The rich man gave talents to his servants expecting them to be good stewards over what they have been given by investing the money they had been given so it would become more than what he gave them when he came back from where he went. Those who did found him giving them more money to be under their stewardship, doubling what they had attained, while the one who did nothing found he lost even the talent he had been given. We are not meant to take the story as if we are to be interested in worldly wealth; rather, we are to see it as a way to pursue the treasure of the kingdom of God, that is, grace. The man who received one talent and did nothing with it is a warning to us what happens if we do not cooperate with the grace given to us, if we do not grow into better persons with it:
He also who had received the one talent came forward, saying, `Master, I knew you to be a hard man, reaping where you did not sow, and gathering where you did not winnow; so I was afraid, and I went and hid your talent in the ground. Here you have what is yours.’ But his master answered him, `You wicked and slothful servant! You knew that I reap where I have not sowed, and gather where I have not winnowed? Then you ought to have invested my money with the bankers, and at my coming I should have received what was my own with interest. So take the talent from him, and give it to him who has the ten talents. For to every one who has will more be given, and he will have abundance; but from him who has not, even what he has will be taken away. And cast the worthless servant into the outer darkness; there men will weep and gnash their teeth’ (Mat. 24:24-30 RSV).

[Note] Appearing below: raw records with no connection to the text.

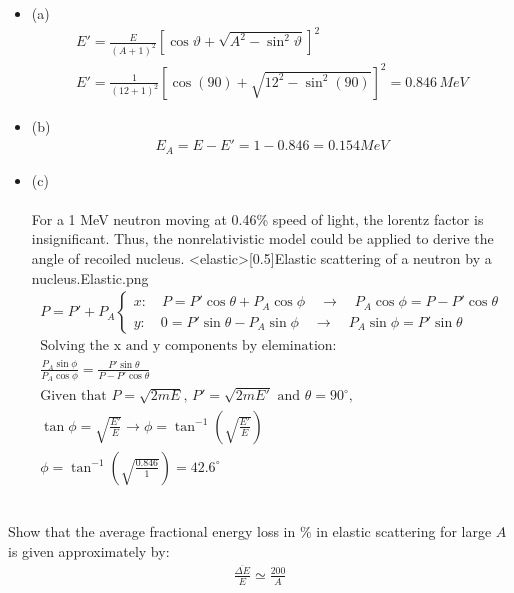 \documentclass{homework}
\begin{document}
\begin{sol}
  \begin{itemize}
    \item{(a)}
    \begin{gather*}
      E' = \frac{E}{(A+1)^2} 
      \left[ \cos \vartheta + \sqrt{A^{2} - \sin^{2} \vartheta} \right]^2\\
      E' = \frac{1}{(12+1)^2}[ \cos(90) + \sqrt{12^{2} - \sin^{2}(90)}]^{2} = 0.846\,MeV
    \end{gather*}
    \item{(b)}
    \begin{gather*}
      E_{A} = E - E' = 1 - 0.846 = 0.154 MeV
    \end{gather*}
    \item{(c)}\\\\
    For a 1 MeV neutron moving at 0.46\% speed of light, the lorentz factor is insignificant. Thus, the 
    nonrelativistic model could be applied to derive the angle of recoiled nucleus.
    \img<elastic>[0.5]{Elastic scattering of a neutron by a nucleus.}{Elastic.png}
    \begin{gather*}
      P = P' + P_{A}
      \begin{cases}
        x: \quad P = P'\cos \theta + P_{A} \cos \phi \quad \rightarrow \quad P_{A} \cos \phi = P - P' \cos \theta \\
        y: \quad 0 = P'\sin \theta - P_{A}\sin \phi \quad \rightarrow \quad P_{A} \sin \phi = P' \sin \theta
      \end{cases} \\
      \text{Solving the x and y components by elemination:}\\
      \frac{P_A \sin \phi}{P_A \cos \phi} = \frac{P'\sin \theta}{P - P'\cos \theta}\\
      \text{Given that }P =\sqrt{2mE} \text{, } P' = \sqrt{2mE'} \text{ and }\theta = 90^\circ \text{,} \\
      \tan \phi = \sqrt{\frac{E'}{E}} \rightarrow \phi = \tan^{-1} (\sqrt{\frac{E'}{E}})\\
      \boxed{\phi = \tan^{-1}(\sqrt{\frac{0.846}{1}}) = 42.6^\circ}
    \end{gather*}
  \end{itemize}
\end{sol}

\question\\
Show that the average fractional energy loss in \% in elastic scattering 
for large $A$ is given approximately by:
\begin{gather*}
\frac{\overline{\Delta E}}{E} \simeq \frac{200}{A}
\end{gather*}
\end{document}
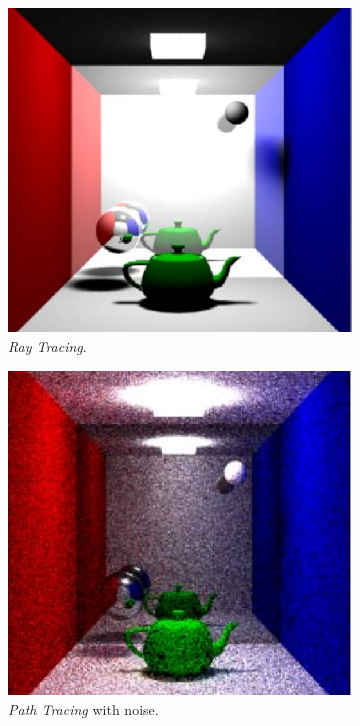 \documentclass[titlepage,12pt]{report}
\begin{document}
\begin{figure}[H]
	\centering
	\begin{subfigure}{.3\textwidth}
		\centering
		\includegraphics[width=.8\textwidth]{media/RayTracing.png}
		\caption{\textit{Ray Tracing}.}
		\label{RT}
	\end{subfigure}
	\begin{subfigure}{.3\textwidth}
		\centering
		\includegraphics[width=.8\textwidth]{media/PathTracing.png}
		\caption{\textit{Path Tracing} with noise.}
		\label{PTN}
	\end{subfigure}
	\begin{subfigure}{.3\textwidth}
		\centering

\end{subfigure}
\end{figure}
\end{document}
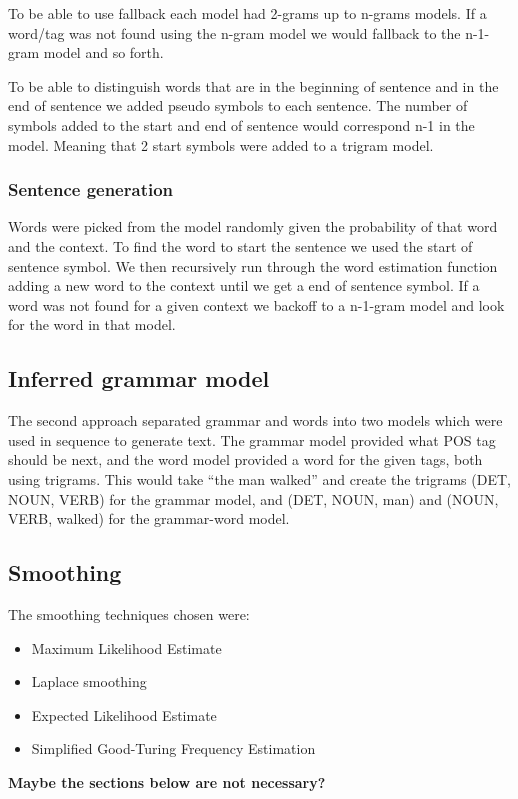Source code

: \documentclass[a4paper,12pt]{article}
\begin{document}
To be able to use fallback each model had 2-grams up to n-grams models. If a word/tag was not found using the n-gram model we would fallback to the n-1-gram model and so forth.

To be able to distinguish words that are in the beginning of sentence and in the end of sentence we added pseudo symbols to each sentence. The number of symbols added to the start and end of sentence would correspond n-1 in the model. Meaning that 2 start symbols were added to a trigram model.

\subsubsection{Sentence generation}
Words were picked from the model randomly given the probability of that word and the context. To find the word to start the sentence we used the start of sentence symbol. We then recursively run through the word estimation function adding a new word to the context until we get a end of sentence symbol. If a word was not found for a given context we backoff to a n-1-gram model and look for the word in that model.

\subsection{Inferred grammar model}
The second approach separated grammar and words into two models which were used in sequence to generate text. The grammar model provided what POS tag should be next, and the word model provided a word for the given tags, both using trigrams. This would take ``the man walked'' and create the trigrams (DET, NOUN, VERB) for the grammar model, and (DET, NOUN, man) and (NOUN, VERB, walked) for the grammar-word model.

\subsection{Smoothing}
The smoothing techniques chosen were:
\begin{itemize}
\item Maximum Likelihood Estimate
\item Laplace smoothing
\item Expected Likelihood Estimate
\item Simplified Good-Turing Frequency Estimation
\end{itemize}

\textbf{Maybe the sections below are not necessary?}
\end{document}
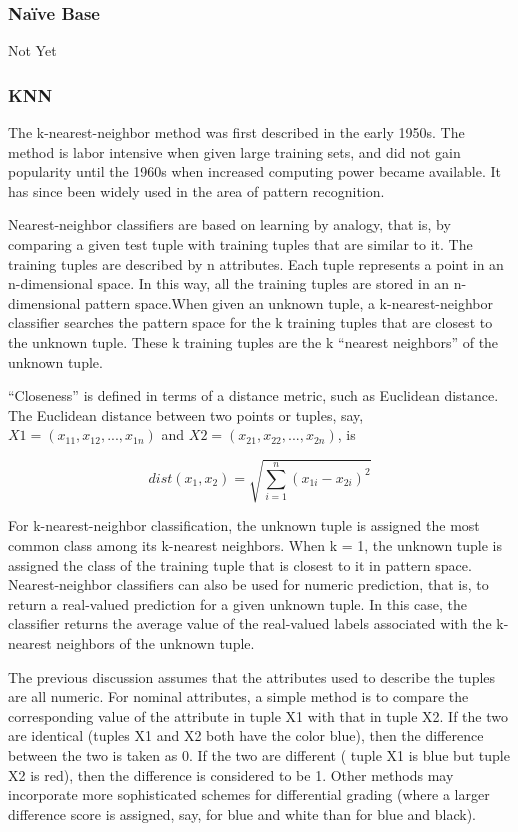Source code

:\documentclass[12pt,fleqn]{book} %
\begin{document}
\subsubsection{Naïve Base}
Not Yet \bigskip

\subsubsection{KNN}
The k-nearest-neighbor method \cite{classifications} was first described in the early 1950s. The method is labor intensive when given large training sets, and did not gain popularity until the 1960s when increased computing power became available. It has since been widely used in the area of pattern recognition. \bigskip

Nearest-neighbor classifiers are based on learning by analogy, that is, by comparing a given test tuple with training tuples that are similar to it. The training tuples are described by n attributes. Each tuple represents a point in an n-dimensional space. In this way, all the training tuples are stored in an n-dimensional pattern space.When given an unknown tuple, a k-nearest-neighbor classifier searches the pattern space for the k training tuples that are closest to the unknown tuple. These k training tuples are the k “nearest neighbors” of the unknown tuple.
\bigskip

“Closeness” is defined in terms of a distance metric, such as Euclidean distance. The
Euclidean distance between two points or tuples, say, $X1 =( x_{11}, x_{12},..., x_{1n})$ and $X2=(x_{21}, x_{22},..., x_{2n})$, is

\begin{dBox}
\begin{equation}
dist(x_1, x_2) = \sqrt{\sum_{i=1}^{n}(x_{1i}-x_{2i})^2}
\end{equation}
\end{dBox}


For k-nearest-neighbor classification, the unknown tuple is assigned the most common class among its k-nearest neighbors. When k = 1, the unknown tuple is assigned the class of the training tuple that is closest to it in pattern space. Nearest-neighbor classifiers can also be used for numeric prediction, that is, to return a real-valued prediction
for a given unknown tuple. In this case, the classifier returns the average value of the real-valued labels associated with the k-nearest neighbors of the unknown tuple.\bigskip

The previous discussion assumes that the attributes used
to describe the tuples are all numeric. For nominal attributes, a simple method is to compare the corresponding value of the attribute in tuple X1 with that in tuple X2. If
the two are identical (tuples X1 and X2 both have the color blue), then the difference between the two is taken as 0. If the two are different ( tuple X1 is blue but tuple X2 is red), then the difference is considered to be 1. Other methods may incorporate more sophisticated schemes for differential grading (where a larger difference score is assigned, say, for blue and white than for blue and black).\bigskip
\end{document}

The more we are given, the more God expects from us, and the more God expects from us, the more we have the means to do what is expected. Without grace, it would not be possible, but with grace, it is. No Christian denies the importance of grace. It is necessary, and without it, we will find ourselves extremely limited in what we can do (and of course, even what we can do will prove to come to us by grace, the grace given to us in our creation, the grace which gave us our natural goodness and dignity). We can become great and holy people by exercising the grace we have been given; we will find the more we engage it, the more it will grow, giving us the potential to do more and greater things. On the other hand, when we neglect it, when we leave it by itself, we can lose it all. We must not accept the grace offered to us in vain. We should work with it and engage it by doing what Christ has told us to do, to live out our lives engaging the two-fold law of law by loving God and our neighbors in and through our love for God. We are expected to work with others, knowing that our grace is not given to us for our use alone; it is meant to be shared, which is why the apostles did more than sit back and do nothing, but actively worked together for the good of all:
Working together with him, then, we entreat you not to accept the grace of God in vain. For he says, “At the acceptable time I have listened to you, and helped you on the day of salvation.” Behold, now is the acceptable time; behold, now is the day of salvation (2 Cor. 6:1-2 RSV).
Now is the time to act. Now is the time for us to live. Our time is important. We are expected to make the best of it. This is why we must not hide the grace given to us. We must not neglect to use it. We must engage it, for it is only in this fashion will we truly find ourselves being transformed by it. The more we embrace it, the more we will share the fruits of that grace with others, doing so out of love, working together with them so that together, we find the fruit of our grace is multiplied exponentially. So long as we think grace is given to us individually, and given to us so that it does everything without us doing anything, we have not properly received it. Let us not be like the man who hid the talent given to him, for what happened to him in the parable is a warning what could happen to us if we do not properly work with the grace given to us. We will find Jesus will be disappointed in us, and in the end, we risk finding the grace we thought we had vanishing, as we never properly accepted it.